Demographic characteristics were similar between boys and girls with regards to parent education and household income (p > 0.05). A higher portion of girls started puberty at baseline compared to the boys (39.6% vs. 8.8%, respectively; p < 0.0001) and also had a lower BMI z-score, although this was not statistically significant (0.99 vs. 1.08, respectively; p = 0.12). Additionally, boys were more likely to meet physical activity recommendations than girls (13.4% vs. 2.8%; p < 0.0001). No sex differences in symptoms of depression levels at baseline or follow-up were detected, nor in any of the safety measures (objective and perceived).
In the studied sample, individual total scores reflecting symptoms of depression were generally low at both baseline (boys mean = 3.49, girls mean = 3.77, p = 0.22) and follow-up (boys mean = 3.54, girls mean = 3.67, p = 0.19).
Symptoms of depression at baseline and follow-up were moderately correlated with one another (r = 0.32, p < 0.0001, Table 3). Symptoms of depression at both baseline and follow-up were significantly negatively correlated to child perceived safety (r=-0.11, p < 0.05 and r=-0.12, p < 0.01 respectively). Parent and child perceptions of safety were positively but weakly correlated with one another (r = 0.13, p < 0.01). Visible disorder/neighborhood safety issues was moderately negatively correlated with parent perceived safety (r=-0.36, p < 0.0001) and positively correlated with road safety (r = 0.27, p < 0.0001). Because all the different safety measures were not strongly correlated with one another and variance of inflation was low (e.g., all below 1.4), evidence of multicollinearity was low. Accordingly, all the safety measures were included in the regression models simultaneously.
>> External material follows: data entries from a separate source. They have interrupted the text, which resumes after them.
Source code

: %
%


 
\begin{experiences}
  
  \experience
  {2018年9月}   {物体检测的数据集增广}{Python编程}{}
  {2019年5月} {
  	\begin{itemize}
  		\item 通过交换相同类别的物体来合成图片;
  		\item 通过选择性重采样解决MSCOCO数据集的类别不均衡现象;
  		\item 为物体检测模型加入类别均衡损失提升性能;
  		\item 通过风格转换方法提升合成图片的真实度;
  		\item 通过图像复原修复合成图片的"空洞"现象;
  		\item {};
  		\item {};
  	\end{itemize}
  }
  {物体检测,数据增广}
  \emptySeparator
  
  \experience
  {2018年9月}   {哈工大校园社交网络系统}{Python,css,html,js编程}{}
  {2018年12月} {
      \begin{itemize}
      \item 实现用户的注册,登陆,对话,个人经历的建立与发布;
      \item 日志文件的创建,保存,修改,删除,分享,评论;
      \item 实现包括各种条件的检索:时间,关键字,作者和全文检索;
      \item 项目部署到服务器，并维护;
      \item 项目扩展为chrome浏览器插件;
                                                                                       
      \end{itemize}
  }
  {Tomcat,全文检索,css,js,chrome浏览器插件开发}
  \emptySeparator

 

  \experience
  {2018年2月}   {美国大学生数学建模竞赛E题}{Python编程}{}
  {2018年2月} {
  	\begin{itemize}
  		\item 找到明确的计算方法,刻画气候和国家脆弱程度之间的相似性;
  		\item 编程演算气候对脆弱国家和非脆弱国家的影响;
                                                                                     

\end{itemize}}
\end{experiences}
Multiple linear regression: at baseline
Greater child perceived safety was associated with lower symptoms of depression, but only in boys (Table 4). For instance, the more boys perceived their neighborhood to be safe (feeling safe walking, cycling, and playing outside), the lower symptoms of depression they reported (B=-1.08, 95% Confidence Interval [CI]: -1.79, -0.37). However, this relation was not found in girls (B = 0.03; 95% CI: -0.80, 0.87). In contrast, greater parent perceived neighborhood cohesion (the level of neighborhood trust and support) was associated with lower symptoms of depression in girls (B=-0.81, 95% CI: -1.60, -0.01), but not in boys. Objective measures of neighborhood safety (visible disorder/neighborhood safety issues, road safety features) and parent perceived safety were not associated with boy’s or girl’s symptoms of depression. When correcting for multiple testing using the Benjamini-Hochberg method [34], the parent perceived neighborhood cohesion association found in girls was no longer observed (p-value: 0.047; adjusted significance level: 0.0075); the child perceived safety association found in boys was also no longer observed (p-value: 0.0029; adjusted significance level: 0.0025).
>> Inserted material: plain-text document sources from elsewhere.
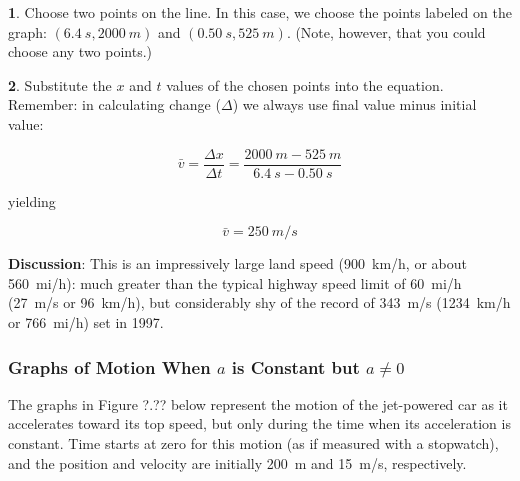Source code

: \documentclass[main-ap-physics.tex]{subfiles}
\begin{document}
\vspace{1em}

\textbf{1}. Choose two points on the line. In this case, we choose the points labeled on the graph: $\left(\SI{6.4}{s}, \SI{2000}{m}\right)$ and $\left(\SI{0.50}{s}, \SI{525}{m}\right)$. (Note, however, that you could choose any two points.)

\vspace{1em}

\textbf{2}. Substitute the $x$ and $t$ values of the chosen points into the equation. Remember: in calculating change ($\Delta$) we always use final value minus initial value:

\begin{equation*}
    \bar{v} = \frac{\Delta x}{\Delta t} = \frac{\SI{2000}{m} - 
    \SI{525}{m}}{\SI{6.4}{s} - \SI{0.50}{s}}
\end{equation*}

yielding

\begin{equation*}
    \bar{v} = \SI{250}{m/s}
\end{equation*}

\textbf{Discussion}: This is an impressively large land speed (\SI{900}{km/h}, or about \SI{560}{mi/h}): much greater than the typical highway speed limit of \SI{60}{mi/h} (\SI{27}{m/s} or \SI{96}{km/h}), but considerably shy of the record of \SI{343}{m/s} (\SI{1234}{km/h} or \SI{766}{mi/h}) set in 1997.

\endsolution

\subsubsection*{Graphs of Motion When $a$ is Constant but $a \neq 0$}

The graphs in Figure ?.?? below represent the motion of the jet-powered car as it accelerates toward its top speed, but only during the time when its acceleration is constant. Time starts at zero for this motion (as if measured with a stopwatch), and the position and velocity are initially \SI{200}{m} and \SI{15}{m/s}, respectively.
\end{document}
Multiple linear regression: at follow-up
Results were relatively consistent at follow-up. Greater child perceived safety at baseline remained associated with lower symptoms of depression at follow-up among boys (B=-1.06, 95% Confidence Interval [CI]: -1.81, -0.32), but not for girls. Results of the sensitivity analysis were consistent with our main findings, with the exception that higher community cohesion was now also significantly associated with lower symptoms of depression at follow-up among the girls. However, community cohesion was no longer significant when correcting for multiple testing using the Benjamini-Hochberg method [34], and child perceived safety with depression at follow-up among boys was only marginally significant (p-value: 0.005; adjusted significance level: 0.005).
Discussion
This study assessed the association between a total of five indicators (2 objective, 3 subjective) of neighborhood safety and symptoms of depression among boys and girls at baseline and at two-year follow-up. Regression models assessed symptoms of depression scores at both time points across the sexes on measures of neighborhood safety. Analyses were also adjusted for multiple testing using the Benjamini-Hochberg method [34].
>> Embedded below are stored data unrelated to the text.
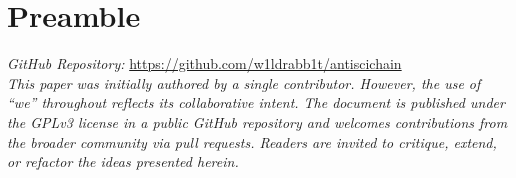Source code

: \documentclass{article}
\begin{document}
\section*{Preamble}
\textit{GitHub Repository:} \url{https://github.com/w1ldrabb1t/antiscichain}\\

\textit{This paper was initially authored by a single contributor. However, the use of “we” throughout reflects its collaborative intent. The document is published under the GPLv3 license in a public GitHub repository and welcomes contributions from the broader community via pull requests. Readers are invited to critique, extend, or refactor the ideas presented herein.}














\end{document}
Higher child perceived safety in boys was the only safety measure that was associated with lower symptoms of depression at both baseline and follow-up. However, these results were at best, marginally significant after correcting for multiple comparisons. In line with previous research, a possible association exists between self-perceptions and male children’s mental health [5]. Further research is warranted to determine the strength of this relationship.
Moreover, previous studies show that various environmental features (e.g., trees, lighting, traffic, and visible minorities) differently predict parents’ and children’s perceived neighborhood safety [9]. Studies such as ours demonstrate that child and parent perceptions of safety are weakly correlated. This may suggest that parents and children form their separate perceptions of safety. Additionally, subjective perceptions were weakly correlated with objectively measured features. While the literature suggests that objective measures may capture important structural aspects of the environment that a resident inhabits, subjective neighborhood measures assess various aspects of a neighborhood, capturing how satisfied young people are with their environment and how safe they feel [35]. Results underscore the importance of measuring various safety-related aspects, as they can reflect different dimensions of neighborhood perception and can have distinct associations with symptoms of depression.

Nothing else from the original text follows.